WHAT TO PRODUCE
Everything from the first line of the entries through the line containing "Usage: For running" is to be retyped exactly, and nothing beyond it.

DATA EXTRACTS

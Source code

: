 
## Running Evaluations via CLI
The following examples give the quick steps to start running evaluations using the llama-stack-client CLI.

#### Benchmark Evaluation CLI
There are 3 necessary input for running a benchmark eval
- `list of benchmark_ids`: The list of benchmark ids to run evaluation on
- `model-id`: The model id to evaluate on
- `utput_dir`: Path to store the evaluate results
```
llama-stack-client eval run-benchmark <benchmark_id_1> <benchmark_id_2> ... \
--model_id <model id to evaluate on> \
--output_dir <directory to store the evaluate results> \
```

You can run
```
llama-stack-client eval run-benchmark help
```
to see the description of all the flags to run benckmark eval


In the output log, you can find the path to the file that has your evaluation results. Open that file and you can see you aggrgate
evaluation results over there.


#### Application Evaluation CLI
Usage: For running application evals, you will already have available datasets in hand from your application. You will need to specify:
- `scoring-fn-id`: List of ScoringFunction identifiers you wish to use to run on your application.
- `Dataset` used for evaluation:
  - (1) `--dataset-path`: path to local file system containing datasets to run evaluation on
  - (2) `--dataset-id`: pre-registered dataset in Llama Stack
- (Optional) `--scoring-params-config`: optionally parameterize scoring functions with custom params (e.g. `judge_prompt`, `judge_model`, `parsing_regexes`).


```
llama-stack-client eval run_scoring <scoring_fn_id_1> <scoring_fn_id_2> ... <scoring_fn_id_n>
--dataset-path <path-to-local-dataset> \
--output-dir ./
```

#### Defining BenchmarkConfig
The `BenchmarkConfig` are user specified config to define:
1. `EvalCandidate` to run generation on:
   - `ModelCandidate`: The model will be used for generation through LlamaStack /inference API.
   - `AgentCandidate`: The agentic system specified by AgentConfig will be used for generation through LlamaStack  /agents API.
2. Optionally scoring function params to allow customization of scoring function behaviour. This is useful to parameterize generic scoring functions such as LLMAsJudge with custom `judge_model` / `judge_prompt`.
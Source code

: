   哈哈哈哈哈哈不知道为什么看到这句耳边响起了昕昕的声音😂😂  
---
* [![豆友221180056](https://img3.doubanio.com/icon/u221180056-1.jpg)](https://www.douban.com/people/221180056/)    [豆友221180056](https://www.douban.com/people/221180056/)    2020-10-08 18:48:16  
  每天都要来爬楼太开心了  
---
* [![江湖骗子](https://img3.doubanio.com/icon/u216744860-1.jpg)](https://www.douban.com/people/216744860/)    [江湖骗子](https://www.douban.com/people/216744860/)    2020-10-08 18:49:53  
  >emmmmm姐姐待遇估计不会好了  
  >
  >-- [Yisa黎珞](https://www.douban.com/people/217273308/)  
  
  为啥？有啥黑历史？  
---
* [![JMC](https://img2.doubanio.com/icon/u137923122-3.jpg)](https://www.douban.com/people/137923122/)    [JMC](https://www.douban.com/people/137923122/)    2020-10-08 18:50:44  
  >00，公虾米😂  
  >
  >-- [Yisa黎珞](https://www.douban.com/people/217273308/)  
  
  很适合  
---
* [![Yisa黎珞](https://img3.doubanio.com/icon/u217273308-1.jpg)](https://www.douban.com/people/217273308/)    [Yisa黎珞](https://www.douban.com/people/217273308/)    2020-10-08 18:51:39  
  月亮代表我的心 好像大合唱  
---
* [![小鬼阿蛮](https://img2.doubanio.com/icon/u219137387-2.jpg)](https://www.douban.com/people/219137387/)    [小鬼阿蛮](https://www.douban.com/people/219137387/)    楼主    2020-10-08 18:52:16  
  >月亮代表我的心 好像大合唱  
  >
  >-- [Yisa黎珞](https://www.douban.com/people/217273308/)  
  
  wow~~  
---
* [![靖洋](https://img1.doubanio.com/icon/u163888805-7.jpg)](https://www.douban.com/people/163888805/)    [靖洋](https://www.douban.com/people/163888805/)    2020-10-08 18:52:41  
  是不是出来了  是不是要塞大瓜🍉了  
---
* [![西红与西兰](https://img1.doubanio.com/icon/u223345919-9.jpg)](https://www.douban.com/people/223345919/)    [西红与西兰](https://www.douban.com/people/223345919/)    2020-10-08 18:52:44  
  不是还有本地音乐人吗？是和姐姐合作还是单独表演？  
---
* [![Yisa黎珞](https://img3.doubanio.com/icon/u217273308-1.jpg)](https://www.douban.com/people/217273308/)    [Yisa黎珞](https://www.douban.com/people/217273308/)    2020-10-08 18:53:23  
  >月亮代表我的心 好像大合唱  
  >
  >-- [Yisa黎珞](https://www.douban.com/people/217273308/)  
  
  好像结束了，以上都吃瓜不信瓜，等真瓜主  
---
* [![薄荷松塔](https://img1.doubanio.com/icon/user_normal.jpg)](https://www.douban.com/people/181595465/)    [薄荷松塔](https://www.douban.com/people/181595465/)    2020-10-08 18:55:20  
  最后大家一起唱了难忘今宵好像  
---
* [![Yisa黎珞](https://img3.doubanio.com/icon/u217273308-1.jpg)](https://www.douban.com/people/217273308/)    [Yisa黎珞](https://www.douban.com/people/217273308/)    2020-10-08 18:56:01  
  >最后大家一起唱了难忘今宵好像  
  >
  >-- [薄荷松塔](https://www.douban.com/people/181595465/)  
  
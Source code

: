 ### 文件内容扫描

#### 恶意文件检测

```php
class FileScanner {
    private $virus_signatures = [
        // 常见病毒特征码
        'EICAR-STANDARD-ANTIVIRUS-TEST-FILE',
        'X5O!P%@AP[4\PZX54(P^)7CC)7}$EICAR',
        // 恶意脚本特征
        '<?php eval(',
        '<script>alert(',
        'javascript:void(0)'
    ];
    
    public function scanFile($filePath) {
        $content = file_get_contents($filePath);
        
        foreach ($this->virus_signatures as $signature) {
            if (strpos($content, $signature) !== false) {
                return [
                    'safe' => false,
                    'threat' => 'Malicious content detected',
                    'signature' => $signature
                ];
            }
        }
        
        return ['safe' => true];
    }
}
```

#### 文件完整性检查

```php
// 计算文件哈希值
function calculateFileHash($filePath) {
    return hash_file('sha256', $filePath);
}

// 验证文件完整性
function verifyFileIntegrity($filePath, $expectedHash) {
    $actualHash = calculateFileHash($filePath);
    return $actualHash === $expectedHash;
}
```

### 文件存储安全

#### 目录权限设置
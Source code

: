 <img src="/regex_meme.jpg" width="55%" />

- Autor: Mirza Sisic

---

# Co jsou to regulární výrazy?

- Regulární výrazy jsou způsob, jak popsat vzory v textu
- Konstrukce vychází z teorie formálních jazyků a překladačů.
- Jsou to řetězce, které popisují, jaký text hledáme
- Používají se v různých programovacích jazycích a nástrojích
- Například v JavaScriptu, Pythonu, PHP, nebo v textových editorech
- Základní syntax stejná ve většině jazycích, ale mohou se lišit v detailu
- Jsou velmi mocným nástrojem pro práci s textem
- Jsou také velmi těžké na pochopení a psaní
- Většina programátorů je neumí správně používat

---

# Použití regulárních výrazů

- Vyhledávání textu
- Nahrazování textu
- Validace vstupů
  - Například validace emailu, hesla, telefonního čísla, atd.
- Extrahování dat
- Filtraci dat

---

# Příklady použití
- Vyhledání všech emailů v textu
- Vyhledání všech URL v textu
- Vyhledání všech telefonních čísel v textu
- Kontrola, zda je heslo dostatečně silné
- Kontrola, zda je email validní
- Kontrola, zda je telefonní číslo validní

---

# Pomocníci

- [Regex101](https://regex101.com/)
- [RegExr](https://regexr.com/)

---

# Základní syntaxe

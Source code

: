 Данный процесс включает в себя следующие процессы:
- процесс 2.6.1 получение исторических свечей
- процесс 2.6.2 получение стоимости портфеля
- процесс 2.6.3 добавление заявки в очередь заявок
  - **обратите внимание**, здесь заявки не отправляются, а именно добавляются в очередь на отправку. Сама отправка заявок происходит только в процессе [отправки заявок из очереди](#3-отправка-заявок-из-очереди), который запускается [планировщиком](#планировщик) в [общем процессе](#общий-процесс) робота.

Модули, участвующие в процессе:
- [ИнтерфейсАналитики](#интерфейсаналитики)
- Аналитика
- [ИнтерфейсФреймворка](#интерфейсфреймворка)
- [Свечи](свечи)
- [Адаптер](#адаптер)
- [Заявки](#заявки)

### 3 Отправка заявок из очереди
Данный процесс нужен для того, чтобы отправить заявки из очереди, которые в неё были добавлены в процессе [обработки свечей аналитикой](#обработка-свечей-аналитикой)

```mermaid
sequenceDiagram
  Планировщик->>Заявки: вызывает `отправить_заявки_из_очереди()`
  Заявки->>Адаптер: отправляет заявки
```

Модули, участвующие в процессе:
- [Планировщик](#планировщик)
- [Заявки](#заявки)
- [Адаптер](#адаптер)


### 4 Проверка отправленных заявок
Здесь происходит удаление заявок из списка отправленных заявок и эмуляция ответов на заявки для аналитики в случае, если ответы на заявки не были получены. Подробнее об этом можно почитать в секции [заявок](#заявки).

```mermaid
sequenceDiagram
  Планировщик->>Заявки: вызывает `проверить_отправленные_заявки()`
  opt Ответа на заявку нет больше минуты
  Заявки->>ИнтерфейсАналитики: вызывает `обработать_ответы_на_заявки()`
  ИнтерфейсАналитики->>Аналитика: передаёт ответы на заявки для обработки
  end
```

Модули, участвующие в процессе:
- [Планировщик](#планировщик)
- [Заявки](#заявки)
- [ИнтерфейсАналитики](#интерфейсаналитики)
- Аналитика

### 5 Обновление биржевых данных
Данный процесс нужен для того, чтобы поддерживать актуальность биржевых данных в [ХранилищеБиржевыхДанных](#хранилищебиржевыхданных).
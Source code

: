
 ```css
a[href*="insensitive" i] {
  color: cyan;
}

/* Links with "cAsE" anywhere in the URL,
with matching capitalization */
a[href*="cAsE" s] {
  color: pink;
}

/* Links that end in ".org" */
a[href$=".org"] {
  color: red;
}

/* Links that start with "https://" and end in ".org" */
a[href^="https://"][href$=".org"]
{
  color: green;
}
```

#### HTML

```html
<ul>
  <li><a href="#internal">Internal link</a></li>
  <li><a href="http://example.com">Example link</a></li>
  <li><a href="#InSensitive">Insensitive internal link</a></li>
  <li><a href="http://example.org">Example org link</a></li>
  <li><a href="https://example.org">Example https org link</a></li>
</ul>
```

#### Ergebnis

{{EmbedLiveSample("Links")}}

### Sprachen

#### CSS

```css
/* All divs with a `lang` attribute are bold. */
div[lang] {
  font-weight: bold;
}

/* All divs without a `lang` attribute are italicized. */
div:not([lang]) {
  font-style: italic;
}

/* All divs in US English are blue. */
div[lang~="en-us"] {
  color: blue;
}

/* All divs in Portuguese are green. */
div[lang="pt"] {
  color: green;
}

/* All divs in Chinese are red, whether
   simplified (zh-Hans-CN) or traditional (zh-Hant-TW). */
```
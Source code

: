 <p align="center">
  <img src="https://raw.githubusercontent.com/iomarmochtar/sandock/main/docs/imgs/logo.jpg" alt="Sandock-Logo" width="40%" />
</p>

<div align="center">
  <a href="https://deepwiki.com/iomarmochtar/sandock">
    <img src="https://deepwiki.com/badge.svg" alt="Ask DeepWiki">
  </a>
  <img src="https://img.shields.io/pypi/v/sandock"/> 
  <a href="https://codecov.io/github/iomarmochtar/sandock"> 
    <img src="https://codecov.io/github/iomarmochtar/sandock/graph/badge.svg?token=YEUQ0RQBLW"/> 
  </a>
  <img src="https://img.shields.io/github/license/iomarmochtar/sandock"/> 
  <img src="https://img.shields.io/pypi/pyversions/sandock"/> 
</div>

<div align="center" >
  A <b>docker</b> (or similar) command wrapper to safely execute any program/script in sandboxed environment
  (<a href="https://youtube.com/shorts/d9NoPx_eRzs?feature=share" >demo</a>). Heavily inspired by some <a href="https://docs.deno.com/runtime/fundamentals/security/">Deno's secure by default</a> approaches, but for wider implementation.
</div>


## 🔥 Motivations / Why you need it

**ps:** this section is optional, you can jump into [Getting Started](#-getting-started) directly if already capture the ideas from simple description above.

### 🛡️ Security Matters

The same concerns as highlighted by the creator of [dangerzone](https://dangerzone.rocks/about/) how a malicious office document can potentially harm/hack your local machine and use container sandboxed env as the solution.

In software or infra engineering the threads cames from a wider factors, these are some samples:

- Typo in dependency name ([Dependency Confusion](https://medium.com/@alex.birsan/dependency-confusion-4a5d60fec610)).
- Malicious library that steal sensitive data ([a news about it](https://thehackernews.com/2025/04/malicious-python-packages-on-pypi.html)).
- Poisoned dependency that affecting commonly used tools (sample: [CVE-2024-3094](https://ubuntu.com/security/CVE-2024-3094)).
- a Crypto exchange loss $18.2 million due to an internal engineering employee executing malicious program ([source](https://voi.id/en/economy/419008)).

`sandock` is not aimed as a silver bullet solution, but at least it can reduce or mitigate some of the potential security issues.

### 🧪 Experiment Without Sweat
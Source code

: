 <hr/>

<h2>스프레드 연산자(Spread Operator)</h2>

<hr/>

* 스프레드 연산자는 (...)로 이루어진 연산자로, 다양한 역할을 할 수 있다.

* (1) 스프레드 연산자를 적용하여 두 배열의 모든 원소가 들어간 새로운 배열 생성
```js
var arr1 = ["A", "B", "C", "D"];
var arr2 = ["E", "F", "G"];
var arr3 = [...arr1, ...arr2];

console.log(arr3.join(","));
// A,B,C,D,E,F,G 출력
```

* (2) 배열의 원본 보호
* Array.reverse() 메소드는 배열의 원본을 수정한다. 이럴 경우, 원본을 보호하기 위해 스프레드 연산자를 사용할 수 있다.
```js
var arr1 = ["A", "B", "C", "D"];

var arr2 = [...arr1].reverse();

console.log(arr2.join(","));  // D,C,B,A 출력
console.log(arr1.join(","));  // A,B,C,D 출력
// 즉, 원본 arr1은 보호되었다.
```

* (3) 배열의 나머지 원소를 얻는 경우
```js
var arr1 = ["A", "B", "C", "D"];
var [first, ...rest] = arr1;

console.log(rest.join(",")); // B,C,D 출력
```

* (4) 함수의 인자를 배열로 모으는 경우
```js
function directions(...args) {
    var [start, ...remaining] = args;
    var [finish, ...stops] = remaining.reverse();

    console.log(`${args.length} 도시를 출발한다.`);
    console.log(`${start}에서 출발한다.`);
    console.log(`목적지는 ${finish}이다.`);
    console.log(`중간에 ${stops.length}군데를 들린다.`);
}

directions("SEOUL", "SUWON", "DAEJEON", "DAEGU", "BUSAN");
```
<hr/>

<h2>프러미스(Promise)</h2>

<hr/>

SOLUTION FOR THIS EXERCISE
Source code

: 
## Running Evaluations via CLI
The following examples give the quick steps to start running evaluations using the llama-stack-client CLI.

#### Benchmark Evaluation CLI
There are 3 necessary input for running a benchmark eval
- `list of benchmark_ids`: The list of benchmark ids to run evaluation on
- `model-id`: The model id to evaluate on
- `utput_dir`: Path to store the evaluate results
```
llama-stack-client eval run-benchmark <benchmark_id_1> <benchmark_id_2> ... \
--model_id <model id to evaluate on> \
--output_dir <directory to store the evaluate results> \
```

You can run
```
llama-stack-client eval run-benchmark help
```
to see the description of all the flags to run benckmark eval


In the output log, you can find the path to the file that has your evaluation results. Open that file and you can see you aggrgate
evaluation results over there.


#### Application Evaluation CLI
Usage: For running application evals, you will already have available datasets in hand from your application. You will need to specify:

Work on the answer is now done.